Repeat the line that contains "- [ ] **Feedback" exactly, along with each following line up to and including the last line of the entries.

** GIVEN DATA follows **

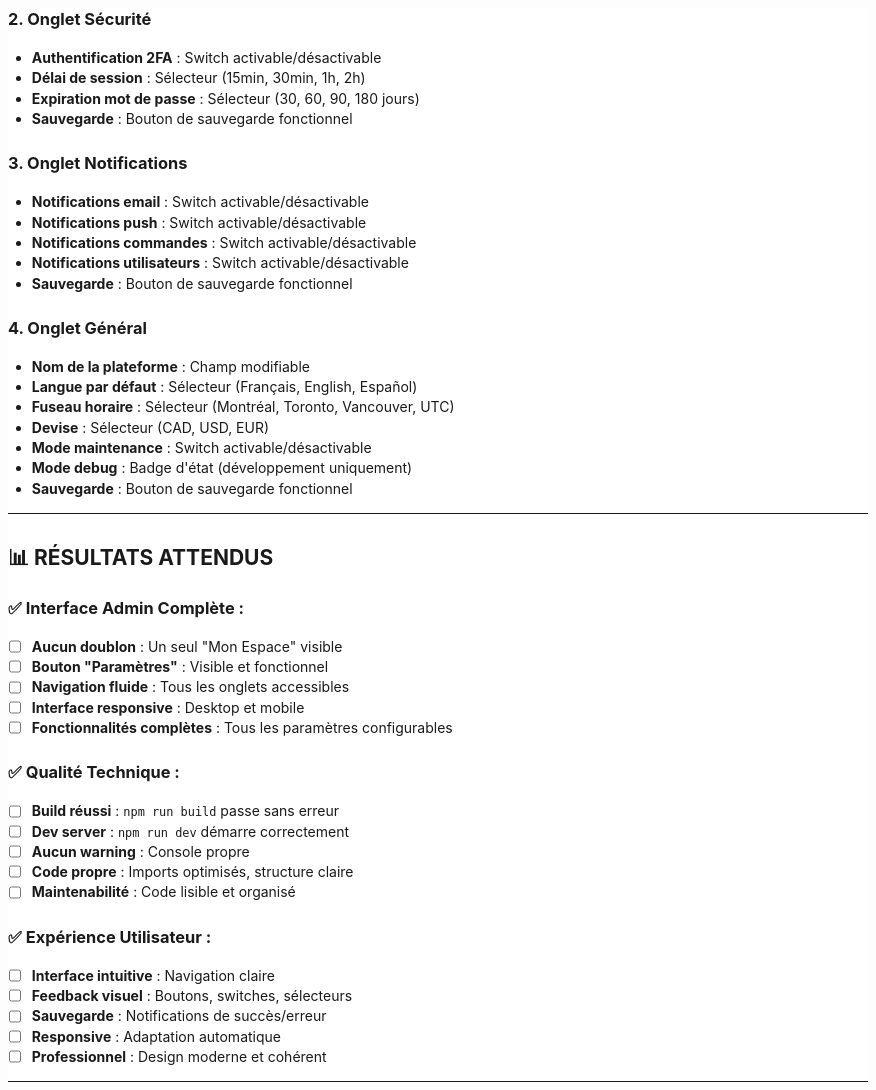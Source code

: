 ### **2. Onglet Sécurité**
- **Authentification 2FA** : Switch activable/désactivable
- **Délai de session** : Sélecteur (15min, 30min, 1h, 2h)
- **Expiration mot de passe** : Sélecteur (30, 60, 90, 180 jours)
- **Sauvegarde** : Bouton de sauvegarde fonctionnel

### **3. Onglet Notifications**
- **Notifications email** : Switch activable/désactivable
- **Notifications push** : Switch activable/désactivable
- **Notifications commandes** : Switch activable/désactivable
- **Notifications utilisateurs** : Switch activable/désactivable
- **Sauvegarde** : Bouton de sauvegarde fonctionnel

### **4. Onglet Général**
- **Nom de la plateforme** : Champ modifiable
- **Langue par défaut** : Sélecteur (Français, English, Español)
- **Fuseau horaire** : Sélecteur (Montréal, Toronto, Vancouver, UTC)
- **Devise** : Sélecteur (CAD, USD, EUR)
- **Mode maintenance** : Switch activable/désactivable
- **Mode debug** : Badge d'état (développement uniquement)
- **Sauvegarde** : Bouton de sauvegarde fonctionnel

---

## 📊 RÉSULTATS ATTENDUS

### **✅ Interface Admin Complète :**
- [ ] **Aucun doublon** : Un seul "Mon Espace" visible
- [ ] **Bouton "Paramètres"** : Visible et fonctionnel
- [ ] **Navigation fluide** : Tous les onglets accessibles
- [ ] **Interface responsive** : Desktop et mobile
- [ ] **Fonctionnalités complètes** : Tous les paramètres configurables

### **✅ Qualité Technique :**
- [ ] **Build réussi** : `npm run build` passe sans erreur
- [ ] **Dev server** : `npm run dev` démarre correctement
- [ ] **Aucun warning** : Console propre
- [ ] **Code propre** : Imports optimisés, structure claire
- [ ] **Maintenabilité** : Code lisible et organisé

### **✅ Expérience Utilisateur :**
- [ ] **Interface intuitive** : Navigation claire
- [ ] **Feedback visuel** : Boutons, switches, sélecteurs
- [ ] **Sauvegarde** : Notifications de succès/erreur
- [ ] **Responsive** : Adaptation automatique
- [ ] **Professionnel** : Design moderne et cohérent

---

** End of GIVEN DATA **

#### [ANSWER SPACE]
- [ ] **Feedback visuel** : Boutons, switches, sélecteurs
- [ ] **Sauvegarde** : Notifications de succès/erreur
- [ ] **Responsive** : Adaptation automatique
- [ ] **Professionnel** : Design moderne et cohérent

---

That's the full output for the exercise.